【第22回】 妻が自分の通帳を税理士に見せなかったら?

第1回~24回

私の今年のモットーは「過程(家庭)を楽しむ」です。
仕事も家庭生活も、今年は結果に至る「過程」をより楽しみたいと思っています。

楽しむかどうかは別として、「過程」が大切なのは、相続税の申告業務も同じです。

正しい申告納税を行う「過程」

税務上、正しい申告納税を行うことが税理士の役目です。

でも、相続税の対象となる財産の「範囲」は
普通の人の認識と税務上の考え方とで大きく違う
ため、実務上、問題が生じることが多いです。

「ご主人「名義」になっている財産だけではなく、
ご主人の「稼ぎ」がもとになっている財産は、名義が誰かにかかわらず相続税がかかります。
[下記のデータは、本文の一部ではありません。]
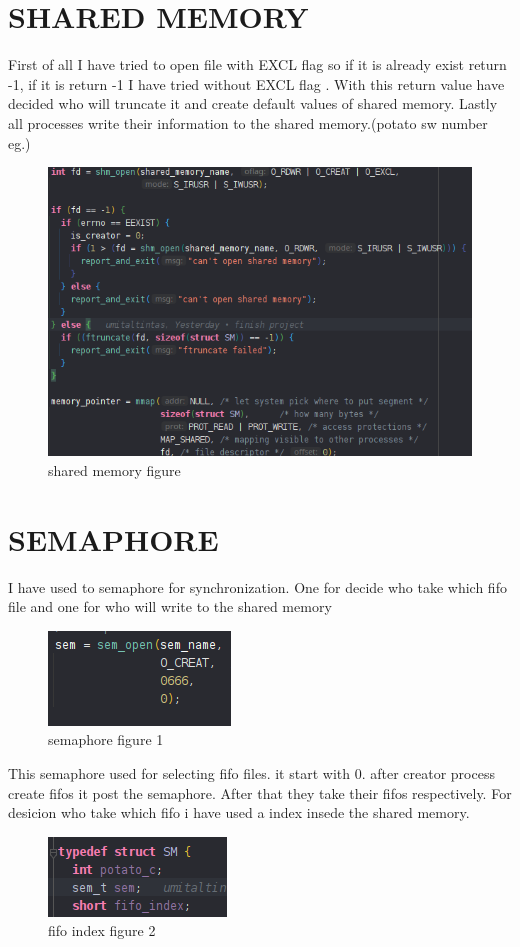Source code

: \documentclass{article}
\begin{document}
\section{SHARED MEMORY}
First of all I have tried to open file with EXCL  flag so if it is already exist return -1, if it is return -1 I have tried without  EXCL  flag . With this return value have decided who will truncate it  and  create  default values of shared memory.
Lastly all processes write their information to the shared memory.(potato sw number eg.)
\begin{figure}[htbp!]  
    \centering
    \includegraphics[scale=0.8]{shared.png}
    \caption{shared memory figure}
    \label{fig:shared memory}
\end{figure}
\pagebreak


\section{SEMAPHORE}
I have used to semaphore for synchronization. One for decide who take which fifo file and one for who will write to the shared memory

\begin{figure}[htbp!]  
    \centering
    \includegraphics[scale=1]{sem1.png}
    \caption{semaphore figure 1}
    \label{fig:semaphore1}
\end{figure}
This semaphore used for selecting fifo files. it start with 0. after creator process create fifos it post the semaphore. After that they take their fifos respectively. 
For desicion who take which fifo i have used a index insede the shared memory.
\begin{figure}[htbp!]  
    \centering
    \includegraphics[scale=1]{shrm-fifo-index.png}
    \caption{fifo index figure 2}
    \label{fig:fifo-index}
\end{figure}
\end{document}
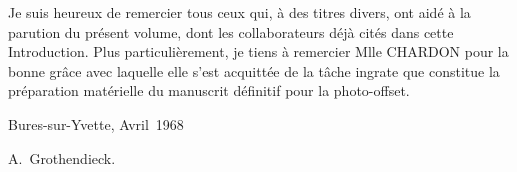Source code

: Je suis heureux de remercier tous ceux qui, \`a des titres divers, ont aid\'e \`a la parution du pr\'esent volume, dont les collaborateurs d\'ej\`a cit\'es dans cette Introduction. Plus particuli\`erement, je tiens \`a remercier Mlle CHARDON pour la bonne gr\^ace avec laquelle elle s'est acquitt\'ee de la t\^ache ingrate que constitue la pr\'eparation mat\'erielle du manuscrit d\'efinitif pour la photo-offset.

\bigskip\hfill Bures-sur-Yvette, Avril~1968
\par\smallskip \hfill A.\, Grothendieck.

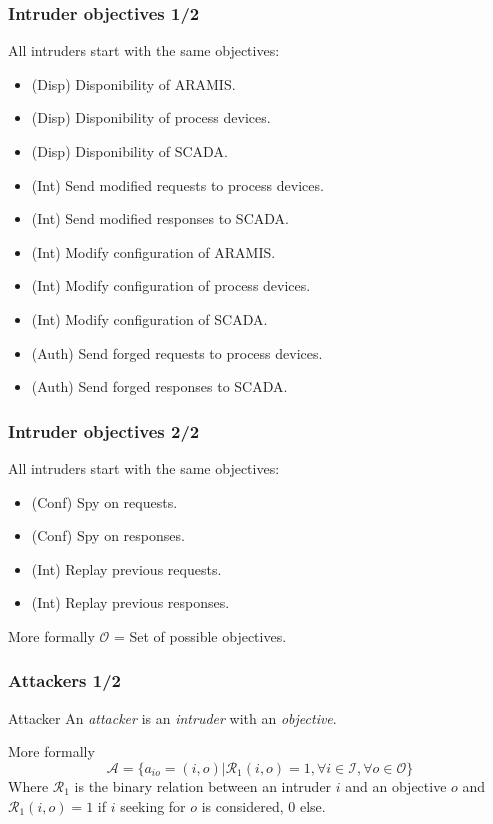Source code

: \documentclass{beamer}
\begin{document}
\begin{frame}
    \frametitle{Intruder objectives 1/2}

    All intruders start with the same objectives:
    \begin{itemize}
        \item (Disp) Disponibility of ARAMIS.
        \item (Disp) Disponibility of process devices.
        \item (Disp) Disponibility of SCADA.
        \item (Int) Send modified requests to process devices.
        \item (Int) Send modified responses to SCADA.
        \item (Int) Modify configuration of ARAMIS.
        \item (Int) Modify configuration of process devices.
        \item (Int) Modify configuration of SCADA.
        \item (Auth) Send forged requests to process devices.
        \item (Auth) Send forged responses to SCADA.
    \end{itemize}
\end{frame}

\begin{frame}
    \frametitle{Intruder objectives 2/2}

    All intruders start with the same objectives:
    \begin{itemize}
        \item (Conf) Spy on requests.
        \item (Conf) Spy on responses.
        \item (Int) Replay previous requests.
        \item (Int) Replay previous responses.
    \end{itemize}
    \vfill
    \begin{block}{More formally}
        $\mathcal{O}$ = Set of possible objectives.
    \end{block}
\end{frame}

\begin{frame}
    \frametitle{Attackers 1/2}
    
    \begin{block}{Attacker}
        An {\em attacker} is an {\em intruder} with an {\em objective}.
    \end{block}
    \vfill
    \begin{block}{More formally}
        $$\mathcal{A} = \{a_{io} = (i,o) | \mathcal{R}_{1}(i,o) = 1, \forall i \in \mathcal{I}, \forall o \in \mathcal{O}\}$$
        Where $\mathcal{R}_{1}$ is the binary relation between an intruder $i$ and an objective $o$ and
        $\mathcal{R}_{1}(i,o) = 1$ if $i$ seeking for $o$ is considered, $0$ else.
    \end{block}
\end{frame}
\end{document}
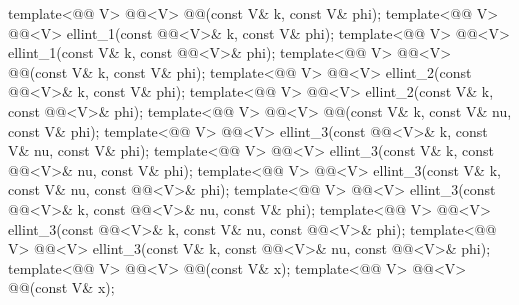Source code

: \begin{itemdecl}
template<@@ V>
  @@<V> @@(const V& k, const V& phi);
template<@@ V>
  @@<V> ellint_1(const @@<V>& k, const V& phi);
template<@@ V>
  @@<V> ellint_1(const V& k, const @@<V>& phi);
template<@@ V>
  @@<V> @@(const V& k, const V& phi);
template<@@ V>
  @@<V> ellint_2(const @@<V>& k, const V& phi);
template<@@ V>
  @@<V> ellint_2(const V& k, const @@<V>& phi);
template<@@ V>
  @@<V> @@(const V& k, const V& nu, const V& phi);
template<@@ V>
  @@<V> ellint_3(const @@<V>& k, const V& nu, const V& phi);
template<@@ V>
  @@<V> ellint_3(const V& k, const @@<V>& nu, const V& phi);
template<@@ V>
  @@<V> ellint_3(const V& k, const V& nu, const @@<V>& phi);
template<@@ V>
  @@<V> ellint_3(const @@<V>& k, const @@<V>& nu, const V& phi);
template<@@ V>
  @@<V> ellint_3(const @@<V>& k, const V& nu, const @@<V>& phi);
template<@@ V>
  @@<V> ellint_3(const V& k, const @@<V>& nu, const @@<V>& phi);
template<@@ V> @@<V> @@(const V& x);
template<@@ V> @@<V> @@(const V& x);
\end{itemdecl}

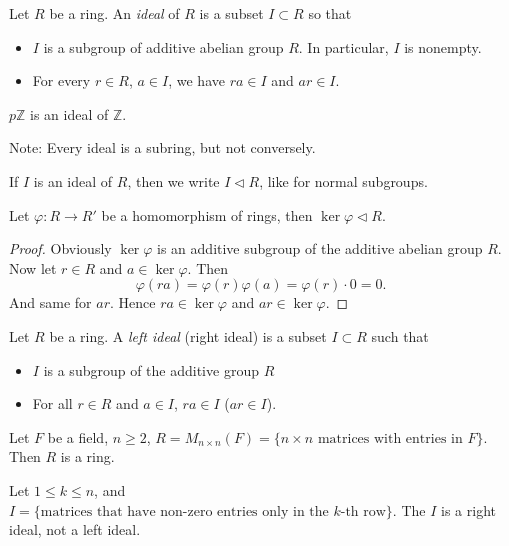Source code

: \begin{definition}[Ideal]
	Let $R$ be a ring. An \textit{ideal} of $R$ is a subset $I \subset R$ so that
	\begin{itemize}
		\item $I$ is a subgroup of additive abelian group $R$. In particular, $I$ is nonempty.
		\item For every $r \in R$, $a \in I$, we have $ra \in I$ and $ar \in I$.
	\end{itemize}
\end{definition}
\begin{example}
	$p\mathbb{Z}$ is an ideal of $\mathbb{Z}$.

	Note: Every ideal is a subring, but not conversely.
\end{example}

\begin{notation}
	If $I$ is an ideal of $R$, then we write $I \triangleleft R$, like for normal subgroups.
\end{notation}

\begin{lemma}
	Let $\varphi: R \to R'$ be a homomorphism of rings, then $\operatorname{ker} \varphi \triangleleft R$.
\end{lemma}
\begin{proof}
	Obviously $\operatorname{ker} \varphi$ is an additive subgroup of the additive abelian group $R$. Now let $r \in R$ and $a \in \operatorname{ker} \varphi$. Then
	\[
		\varphi(ra) = \varphi(r)\varphi(a) = \varphi(r)\cdot 0 = 0
	.\] 
	And same for $ar$. Hence $ra \in \operatorname{ker} \varphi$ and $ar \in \operatorname{ker} \varphi$.
\end{proof}

\begin{definition}
	Let $R$ be a ring. A \textit{left ideal} (right ideal) is a subset $I \subset R$ such that
\begin{itemize}
	\item $I$ is a subgroup of the additive group $R$ 
	\item For all $r \in R$ and $a \in I$, $ra \in I$ ($ar \in I$).
\end{itemize}
\end{definition}

\begin{example}
	Let $F$ be a field, $n\ge 2$, $R = M_{n \times n}(F) = \{n \times n \text{ matrices with entries in }F\} $. Then $R$ is a ring.

	Let  $1\le k\le n$, and $I = \{\text{matrices that have non-zero entries only in the $k$-th row}\} $. The $I$ is a right ideal, not a left ideal.
\end{example}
なので、そういったものがあればその資料も頂けますか。
分からなければ過去の預金通帳をご家族のものも含めできるだけ多く見せて下さいね。
私が確認してみます」

このように、税理士が相続人であるお客様に説明し、
必要な資料を集めたり、情報を引き出したりしなければなりません。

この「過程」が税理士の腕の見せ所。
これを行わなくてよいのなら、私の仕事は数十倍楽になるでしょう。

なぜなら通常奥さまは、自分の財産がいくらあるかなんて、自ら税理士に言うはずがありません。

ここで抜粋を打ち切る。